Plus d’une décennie après la première Carte communautaire de la faim (réalisée par la TCFDSO en 2001-2002) et dans un contexte caractérisé à la fois par une croissance de la demande d’aide alimentaire et par un désengagement de l’État, les membres de la TCFDSO ont décidé en 2014 qu’il était temps de se donner de nouveau les moyens de réfléchir ensemble sur la sécurité alimentaire dans nos communautés. Ce projet de recherche-action poursuit un grand objectif : celui de poser les bases permettant d’élaborer et de mettre en œuvre des plans d’action concertés pour enrayer concrètement la faim sur les différents territoires de l’Outaouais. Il s’agit donc d’animer, sur chacun des territoires, une mobilisation d’acteurs de divers secteurs autour des enjeux liés à la sécurité alimentaire afin d’appuyer la construction de stratégies d’action permettant d’agir sur la faim à la fois :

  • En aval : accroître notre capacité collective à répondre aux besoins alimentaires des ménages vulnérables (dépannages alimentaires d’urgence, déserts alimentaires, besoins de cuisines collectives, de jardins communautaires, escouade anti-gaspillage alimentaire , etc.) ;
Le projet de la Table de concertation dans l’Outaouais : une Escouade anti-gaspillage alimentaire
La TCFDSO a lancé en 2014, sous l’impulsion de ses membres, un projet mobilisateur : l’Escouade anti-gaspillage alimentaire. Grâce à des partenariats novateurs avec des agriculteurs et des commerçants de la région de l’Outaouais et à l’engagement d’une centaine de bénévoles, l’Escouade anti-gaspillage alimentaire a glané et récupéré plusieurs dizaines de tonnes de fruits et légumes frais dans les champs des agriculteurs, les marchés publics et les commerces de proximité afin de les redistribuer aux organismes oeuvrant en sécurité alimentaire. Suite à la première année d’activité de l’Escouade, le Regroupement des cuisines collectives de l’Outaouais a développé des cuisines collectives anti-gaspi afin de transformer ces denrées et de distribuer des plats préparés aux personnes vulnérables de ses communautés d’intervention. Ces initiatives novatrices s’appuyant sur des partenariats forts est en voie de faire école au Québec : nous avons déjà été invités par plusieurs organismes en sécurité alimentaire à présenter ce projet dans différentes régions du Québec.
  • En amont : accroître notre capacité collective d’agir, en amont, sur les facteurs qui rendent ces ménages vulnérables (déterminants collectifs de l’insécurité alimentaire)
    • l’environnement physique (accès aux sources d’approvisionnement alimentaire et à une variété d’aliments nutritifs, etc.),
    • l’environnement économique (pouvoir d’achat, coût de la vie sur le territoire, etc.) ;
    • l’environnement interpersonnel et social (accès à un réseau social et d’entraide) ;
    • l’environnement politique (politiques publiques en logement, transport, éducation, emploi, etc.).

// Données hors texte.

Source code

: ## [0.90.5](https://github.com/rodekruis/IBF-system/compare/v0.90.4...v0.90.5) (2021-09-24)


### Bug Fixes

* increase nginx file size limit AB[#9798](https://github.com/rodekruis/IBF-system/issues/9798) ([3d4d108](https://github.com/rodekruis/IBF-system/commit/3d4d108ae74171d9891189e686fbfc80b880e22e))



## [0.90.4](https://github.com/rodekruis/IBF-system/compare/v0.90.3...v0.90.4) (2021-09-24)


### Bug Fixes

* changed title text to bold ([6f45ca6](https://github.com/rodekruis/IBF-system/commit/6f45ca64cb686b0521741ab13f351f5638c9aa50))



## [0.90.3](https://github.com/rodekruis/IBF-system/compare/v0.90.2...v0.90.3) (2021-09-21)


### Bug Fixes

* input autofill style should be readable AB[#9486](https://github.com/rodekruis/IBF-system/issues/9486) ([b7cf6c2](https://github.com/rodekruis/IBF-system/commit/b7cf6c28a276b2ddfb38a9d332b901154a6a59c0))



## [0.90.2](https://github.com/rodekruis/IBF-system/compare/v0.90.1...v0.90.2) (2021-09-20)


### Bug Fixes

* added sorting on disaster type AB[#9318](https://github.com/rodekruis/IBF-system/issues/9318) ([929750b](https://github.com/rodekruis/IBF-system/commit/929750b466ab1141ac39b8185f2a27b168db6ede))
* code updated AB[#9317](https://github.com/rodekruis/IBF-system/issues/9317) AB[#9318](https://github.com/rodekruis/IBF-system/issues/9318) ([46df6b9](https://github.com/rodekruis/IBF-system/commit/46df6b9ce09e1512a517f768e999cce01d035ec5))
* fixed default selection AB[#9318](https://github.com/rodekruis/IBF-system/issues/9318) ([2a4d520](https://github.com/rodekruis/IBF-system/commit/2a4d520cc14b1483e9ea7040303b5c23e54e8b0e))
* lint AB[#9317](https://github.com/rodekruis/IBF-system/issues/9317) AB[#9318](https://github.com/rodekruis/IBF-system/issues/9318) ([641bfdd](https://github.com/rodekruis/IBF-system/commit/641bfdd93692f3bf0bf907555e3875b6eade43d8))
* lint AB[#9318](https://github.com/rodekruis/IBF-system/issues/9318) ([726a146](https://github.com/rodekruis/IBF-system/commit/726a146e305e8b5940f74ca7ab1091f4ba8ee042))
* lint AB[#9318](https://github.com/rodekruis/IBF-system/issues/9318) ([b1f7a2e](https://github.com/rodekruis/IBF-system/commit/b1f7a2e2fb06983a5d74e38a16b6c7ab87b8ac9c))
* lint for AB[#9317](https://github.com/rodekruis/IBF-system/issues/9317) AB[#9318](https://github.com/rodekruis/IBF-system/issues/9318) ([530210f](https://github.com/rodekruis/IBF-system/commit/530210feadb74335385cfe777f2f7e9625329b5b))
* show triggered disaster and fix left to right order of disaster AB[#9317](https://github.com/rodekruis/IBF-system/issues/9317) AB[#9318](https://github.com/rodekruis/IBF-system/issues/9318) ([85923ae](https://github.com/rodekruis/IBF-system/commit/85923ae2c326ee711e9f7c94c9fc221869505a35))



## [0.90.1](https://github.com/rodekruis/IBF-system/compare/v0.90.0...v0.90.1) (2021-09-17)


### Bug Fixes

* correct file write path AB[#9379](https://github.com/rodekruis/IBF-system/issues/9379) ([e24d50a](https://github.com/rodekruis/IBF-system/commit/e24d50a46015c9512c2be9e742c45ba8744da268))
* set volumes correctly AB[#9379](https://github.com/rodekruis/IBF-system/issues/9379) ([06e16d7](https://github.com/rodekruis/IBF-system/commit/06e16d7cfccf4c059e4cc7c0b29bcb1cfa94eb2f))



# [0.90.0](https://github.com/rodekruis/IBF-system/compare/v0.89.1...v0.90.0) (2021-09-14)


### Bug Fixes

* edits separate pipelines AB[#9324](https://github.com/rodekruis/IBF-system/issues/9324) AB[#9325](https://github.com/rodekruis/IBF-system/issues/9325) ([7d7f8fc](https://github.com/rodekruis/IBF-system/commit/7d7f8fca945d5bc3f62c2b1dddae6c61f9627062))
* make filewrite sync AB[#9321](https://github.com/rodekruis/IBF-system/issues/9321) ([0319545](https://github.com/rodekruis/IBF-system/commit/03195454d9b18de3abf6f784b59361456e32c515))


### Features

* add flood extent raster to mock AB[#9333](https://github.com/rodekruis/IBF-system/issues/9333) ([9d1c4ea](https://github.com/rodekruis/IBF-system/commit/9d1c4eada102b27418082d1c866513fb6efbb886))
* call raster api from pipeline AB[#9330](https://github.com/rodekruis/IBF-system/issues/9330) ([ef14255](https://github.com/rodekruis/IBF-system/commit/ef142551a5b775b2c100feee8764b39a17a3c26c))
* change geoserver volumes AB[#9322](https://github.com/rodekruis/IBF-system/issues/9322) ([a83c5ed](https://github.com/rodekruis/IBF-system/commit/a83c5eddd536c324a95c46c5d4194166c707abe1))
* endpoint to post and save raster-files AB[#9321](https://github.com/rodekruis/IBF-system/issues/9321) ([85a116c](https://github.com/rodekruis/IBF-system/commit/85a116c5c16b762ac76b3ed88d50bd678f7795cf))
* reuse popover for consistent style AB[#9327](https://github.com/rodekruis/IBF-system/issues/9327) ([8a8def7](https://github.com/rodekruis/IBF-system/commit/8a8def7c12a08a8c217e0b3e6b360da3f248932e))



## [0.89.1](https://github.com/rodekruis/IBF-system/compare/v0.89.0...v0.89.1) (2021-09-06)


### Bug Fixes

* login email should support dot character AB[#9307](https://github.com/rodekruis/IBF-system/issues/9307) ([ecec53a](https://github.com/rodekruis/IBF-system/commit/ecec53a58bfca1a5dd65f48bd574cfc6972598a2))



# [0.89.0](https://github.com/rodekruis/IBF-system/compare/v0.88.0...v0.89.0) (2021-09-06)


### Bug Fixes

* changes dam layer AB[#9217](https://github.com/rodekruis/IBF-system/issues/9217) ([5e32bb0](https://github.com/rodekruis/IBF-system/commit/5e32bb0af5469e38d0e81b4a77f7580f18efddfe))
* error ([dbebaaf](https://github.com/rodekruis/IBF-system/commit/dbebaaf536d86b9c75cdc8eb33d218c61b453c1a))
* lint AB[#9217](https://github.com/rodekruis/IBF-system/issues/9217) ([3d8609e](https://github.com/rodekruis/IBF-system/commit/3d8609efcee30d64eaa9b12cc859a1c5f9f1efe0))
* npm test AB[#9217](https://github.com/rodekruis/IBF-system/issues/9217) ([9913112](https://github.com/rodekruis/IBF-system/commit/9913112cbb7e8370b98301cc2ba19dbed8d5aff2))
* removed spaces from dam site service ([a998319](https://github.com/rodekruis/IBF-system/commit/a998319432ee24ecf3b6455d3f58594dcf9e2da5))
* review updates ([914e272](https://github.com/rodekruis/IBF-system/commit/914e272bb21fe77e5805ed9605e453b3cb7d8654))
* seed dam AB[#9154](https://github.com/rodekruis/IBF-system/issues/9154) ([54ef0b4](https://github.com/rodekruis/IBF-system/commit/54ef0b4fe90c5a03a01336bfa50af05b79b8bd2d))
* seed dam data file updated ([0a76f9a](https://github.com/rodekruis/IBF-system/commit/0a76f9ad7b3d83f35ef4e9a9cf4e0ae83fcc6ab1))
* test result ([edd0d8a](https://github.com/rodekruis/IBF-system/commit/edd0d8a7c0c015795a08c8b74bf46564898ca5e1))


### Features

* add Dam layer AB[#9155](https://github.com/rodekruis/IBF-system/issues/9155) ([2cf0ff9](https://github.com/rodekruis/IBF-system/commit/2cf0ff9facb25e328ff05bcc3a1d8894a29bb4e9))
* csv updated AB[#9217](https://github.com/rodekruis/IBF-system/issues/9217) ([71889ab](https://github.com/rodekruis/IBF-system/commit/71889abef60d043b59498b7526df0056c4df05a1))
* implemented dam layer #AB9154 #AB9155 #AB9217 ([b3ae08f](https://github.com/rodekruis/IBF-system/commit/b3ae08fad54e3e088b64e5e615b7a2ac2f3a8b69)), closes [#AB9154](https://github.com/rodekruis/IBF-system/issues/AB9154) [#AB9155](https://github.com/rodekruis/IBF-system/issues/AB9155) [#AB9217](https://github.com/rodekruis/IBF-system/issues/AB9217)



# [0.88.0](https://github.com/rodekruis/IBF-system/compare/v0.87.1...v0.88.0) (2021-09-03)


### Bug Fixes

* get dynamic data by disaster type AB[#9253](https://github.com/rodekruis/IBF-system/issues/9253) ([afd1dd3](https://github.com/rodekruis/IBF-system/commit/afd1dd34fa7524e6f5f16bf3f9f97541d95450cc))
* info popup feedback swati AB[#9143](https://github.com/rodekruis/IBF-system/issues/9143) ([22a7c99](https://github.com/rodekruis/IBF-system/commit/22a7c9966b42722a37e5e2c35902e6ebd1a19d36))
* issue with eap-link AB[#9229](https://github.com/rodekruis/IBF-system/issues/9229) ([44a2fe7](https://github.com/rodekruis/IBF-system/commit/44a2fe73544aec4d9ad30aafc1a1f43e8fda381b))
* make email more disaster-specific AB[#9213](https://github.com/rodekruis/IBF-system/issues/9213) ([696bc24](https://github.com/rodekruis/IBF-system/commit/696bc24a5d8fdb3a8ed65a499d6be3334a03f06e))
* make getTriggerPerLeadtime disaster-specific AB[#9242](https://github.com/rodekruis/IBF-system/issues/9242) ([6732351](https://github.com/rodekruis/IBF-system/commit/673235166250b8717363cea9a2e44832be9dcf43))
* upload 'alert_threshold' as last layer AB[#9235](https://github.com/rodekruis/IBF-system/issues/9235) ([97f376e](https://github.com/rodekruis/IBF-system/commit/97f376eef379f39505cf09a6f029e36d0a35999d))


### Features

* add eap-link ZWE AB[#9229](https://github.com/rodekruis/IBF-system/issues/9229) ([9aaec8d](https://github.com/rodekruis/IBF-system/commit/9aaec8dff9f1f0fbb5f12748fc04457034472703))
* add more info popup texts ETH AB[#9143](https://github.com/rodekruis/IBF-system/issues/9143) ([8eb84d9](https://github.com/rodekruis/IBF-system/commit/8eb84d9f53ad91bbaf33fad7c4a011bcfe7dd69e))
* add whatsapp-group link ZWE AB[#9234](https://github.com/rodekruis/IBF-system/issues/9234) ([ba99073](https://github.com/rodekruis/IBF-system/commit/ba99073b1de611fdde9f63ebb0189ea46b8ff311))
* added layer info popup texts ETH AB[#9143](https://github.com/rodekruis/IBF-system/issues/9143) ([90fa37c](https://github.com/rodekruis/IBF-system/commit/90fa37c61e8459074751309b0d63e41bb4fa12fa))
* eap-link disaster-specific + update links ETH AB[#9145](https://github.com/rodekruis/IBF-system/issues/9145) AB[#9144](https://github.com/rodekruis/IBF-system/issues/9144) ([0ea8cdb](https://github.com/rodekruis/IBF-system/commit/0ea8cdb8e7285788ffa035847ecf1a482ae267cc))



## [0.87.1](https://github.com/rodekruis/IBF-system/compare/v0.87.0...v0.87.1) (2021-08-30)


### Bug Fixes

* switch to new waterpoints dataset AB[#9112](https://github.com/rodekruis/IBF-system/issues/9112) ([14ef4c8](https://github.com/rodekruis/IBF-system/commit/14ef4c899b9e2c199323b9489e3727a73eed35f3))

Abordée ainsi à partir de la perspective des déterminants collectifs, la réflexion amènera certainement les acteurs à identifier des éléments devant faire l’objet de revendications politiques (logements sociaux, revenus d’aide sociale, etc.), mais aussi à identifier des pistes d’action visant à la fois le développement de la résilience individuelle (facteurs de protection) mais aussi le développement de la résilience collective (communautés d’aide et d’entraide). La faim étant une fenêtre vers les plus grandes vulnérabilités, la lutte contre la faim, lorsqu’elle vise ses causes, devient une lutte pour réduire les vulnérabilités. Dans le contexte des changements climatiques qui s’annoncent, la lutte contre la faim et la travail de construction de communautés résilientes iront de pair.

Quelques références

[1La Stratégie gouvernementale d’adaptation aux changements climatiques (Gouvernement du Québec, 2012) note ainsi que certaines personnes sont plus vulnérables face aux conséquences des changements climatiques, notamment : les jeunes enfants, les personnes âgées, les personnes en mauvaise santé ou qui habitent dans des logements de piètres qualité, les sans-abri, les personnes à faible revenu et les travailleurs exposés aux intempéries.